Sheldon Keefe has kept to a standard set of lines and special teams units over the last few days of practices, only making changes as players come off the injured list. And they have all suddenly appeared healthy and refreshed in an amazing feat of good timing. As of yesterday, the Leafs have no one on LTIR.

Maple Leafs Lines

All signs point to this being the lineup we’ll see tonight:

Zach Hyman - Auston Matthews - Mitch Marner
Nick Foligno - John Tavares - William Nylander
Ilya Mikheyev - Riley Nash - Alexander Kerfoot
Joe Thornton - Jason Spezza - Wayne Simmonds

Morgan Rielly - TJ Brodie
Jake Muzzin - Justin Holl
Rasmus Sandin - Zach Bogosian

Jack Campbell
Frederik Andersen

Jack Campbell will start his first ever NHL playoff game tonight. He has 12 AHL playoff games played with  the Texas Stars and the Ontario Reign, but this is his NHL debut. He had one run in the OHL for Windsor, but didn’t play the year he was with the Soo Greyhounds.

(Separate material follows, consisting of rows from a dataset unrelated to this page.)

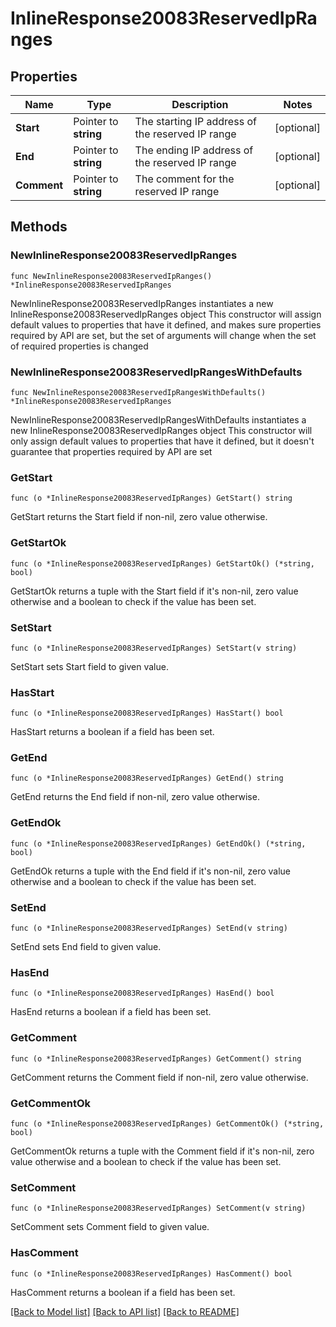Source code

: # InlineResponse20083ReservedIpRanges

## Properties

Name | Type | Description | Notes
------------ | ------------- | ------------- | -------------
**Start** | Pointer to **string** | The starting IP address of the reserved IP range | [optional] 
**End** | Pointer to **string** | The ending IP address of the reserved IP range | [optional] 
**Comment** | Pointer to **string** | The comment for the reserved IP range | [optional] 

## Methods

### NewInlineResponse20083ReservedIpRanges

`func NewInlineResponse20083ReservedIpRanges() *InlineResponse20083ReservedIpRanges`

NewInlineResponse20083ReservedIpRanges instantiates a new InlineResponse20083ReservedIpRanges object
This constructor will assign default values to properties that have it defined,
and makes sure properties required by API are set, but the set of arguments
will change when the set of required properties is changed

### NewInlineResponse20083ReservedIpRangesWithDefaults

`func NewInlineResponse20083ReservedIpRangesWithDefaults() *InlineResponse20083ReservedIpRanges`

NewInlineResponse20083ReservedIpRangesWithDefaults instantiates a new InlineResponse20083ReservedIpRanges object
This constructor will only assign default values to properties that have it defined,
but it doesn't guarantee that properties required by API are set

### GetStart

`func (o *InlineResponse20083ReservedIpRanges) GetStart() string`

GetStart returns the Start field if non-nil, zero value otherwise.

### GetStartOk

`func (o *InlineResponse20083ReservedIpRanges) GetStartOk() (*string, bool)`

GetStartOk returns a tuple with the Start field if it's non-nil, zero value otherwise
and a boolean to check if the value has been set.

### SetStart

`func (o *InlineResponse20083ReservedIpRanges) SetStart(v string)`

SetStart sets Start field to given value.

### HasStart

`func (o *InlineResponse20083ReservedIpRanges) HasStart() bool`

HasStart returns a boolean if a field has been set.

### GetEnd

`func (o *InlineResponse20083ReservedIpRanges) GetEnd() string`

GetEnd returns the End field if non-nil, zero value otherwise.

### GetEndOk

`func (o *InlineResponse20083ReservedIpRanges) GetEndOk() (*string, bool)`

GetEndOk returns a tuple with the End field if it's non-nil, zero value otherwise
and a boolean to check if the value has been set.

### SetEnd

`func (o *InlineResponse20083ReservedIpRanges) SetEnd(v string)`

SetEnd sets End field to given value.

### HasEnd

`func (o *InlineResponse20083ReservedIpRanges) HasEnd() bool`

HasEnd returns a boolean if a field has been set.

### GetComment

`func (o *InlineResponse20083ReservedIpRanges) GetComment() string`

GetComment returns the Comment field if non-nil, zero value otherwise.

### GetCommentOk

`func (o *InlineResponse20083ReservedIpRanges) GetCommentOk() (*string, bool)`

GetCommentOk returns a tuple with the Comment field if it's non-nil, zero value otherwise
and a boolean to check if the value has been set.

### SetComment

`func (o *InlineResponse20083ReservedIpRanges) SetComment(v string)`

SetComment sets Comment field to given value.

### HasComment

`func (o *InlineResponse20083ReservedIpRanges) HasComment() bool`

HasComment returns a boolean if a field has been set.


[[Back to Model list]](../README.md#documentation-for-models) [[Back to API list]](../README.md#documentation-for-api-endpoints) [[Back to README]](../README.md)


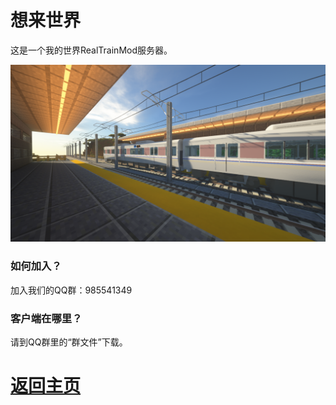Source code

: # 想来世界

这是一个我的世界RealTrainMod服务器。

<img src = '/picture/XLWorld_0001.png' >

### 如何加入？

加入我们的QQ群：985541349

### 客户端在哪里？

请到QQ群里的“群文件”下载。

# <a href="/">返回主页</a>
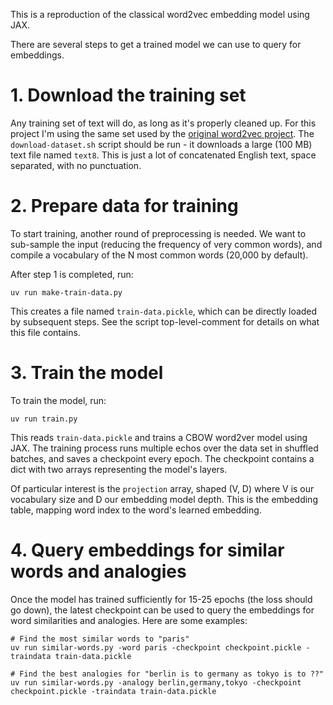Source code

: This is a reproduction of the classical word2vec embedding model using JAX.

There are several steps to get a trained model we can use to query for
embeddings.

# 1. Download the training set

Any training set of text will do, as long as it's properly cleaned up. For this
project I'm using the same set used by the
[original word2vec project](https://code.google.com/archive/p/word2vec/).
The `download-dataset.sh` script should be run - it downloads a large (100 MB)
text file named `text8`. This is just a lot of concatenated English text,
space separated, with no punctuation.

# 2. Prepare data for training

To start training, another round of preprocessing is needed. We want to
sub-sample the input (reducing the frequency of very common words), and compile
a vocabulary of the N most common words (20,000 by default).

After step 1 is completed, run:

    uv run make-train-data.py

This creates a file named `train-data.pickle`, which can be directly loaded
by subsequent steps. See the script top-level-comment for details on what
this file contains.

# 3. Train the model

To train the model, run:

    uv run train.py

This reads `train-data.pickle` and trains a CBOW word2ver model using JAX. The
training process runs multiple echos over the data set in shuffled batches,
and saves a checkpoint every epoch. The checkpoint contains a dict with two
arrays representing the model's layers.

Of particular interest is the `projection` array, shaped (V, D) where V
is our vocabulary size and D our embedding model depth. This is the embedding
table, mapping word index to the word's learned embedding.

# 4. Query embeddings for similar words and analogies

Once the model has trained sufficiently for 15-25 epochs (the loss should go down),
the latest checkpoint can be used to query the embeddings for word similarities
and analogies. Here are some examples:

    # Find the most similar words to "paris"
    uv run similar-words.py -word paris -checkpoint checkpoint.pickle -traindata train-data.pickle

    # Find the best analogies for "berlin is to germany as tokyo is to ??"
    uv run similar-words.py -analogy berlin,germany,tokyo -checkpoint checkpoint.pickle -traindata train-data.pickle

(Sorry, there’s music and commentary both, you might want to mute)

As mentioned off the top in that video, Campbell set a consecutive wins record that beat Carey Price. And much like the injured crew of Maple Leafs, Price is back for game one as well.

Canadiens Lines

Their most recent practice lines look like this:

Tomas  Tatar - Phillip Danault - Brendan Gallagher
Tyler Tofolli - Nick Suzuki - Joel Armia
Corey Perry - Eric Staal - Josh Anderson
Paul Byron - Jake Evans - Artturi Lehkonen

Joel Edmundson - Jeff Petry
Jon Merrill - Shea Weber
Brett Kulak - Ben Chiarot

Carey Price
Jake Allen

Some things to note: Jesperi Kotkaniemi and Cole Caufield have been relocated to the pressbox with the black aces, and Jonathan Drouin seems likely to remain unavailable.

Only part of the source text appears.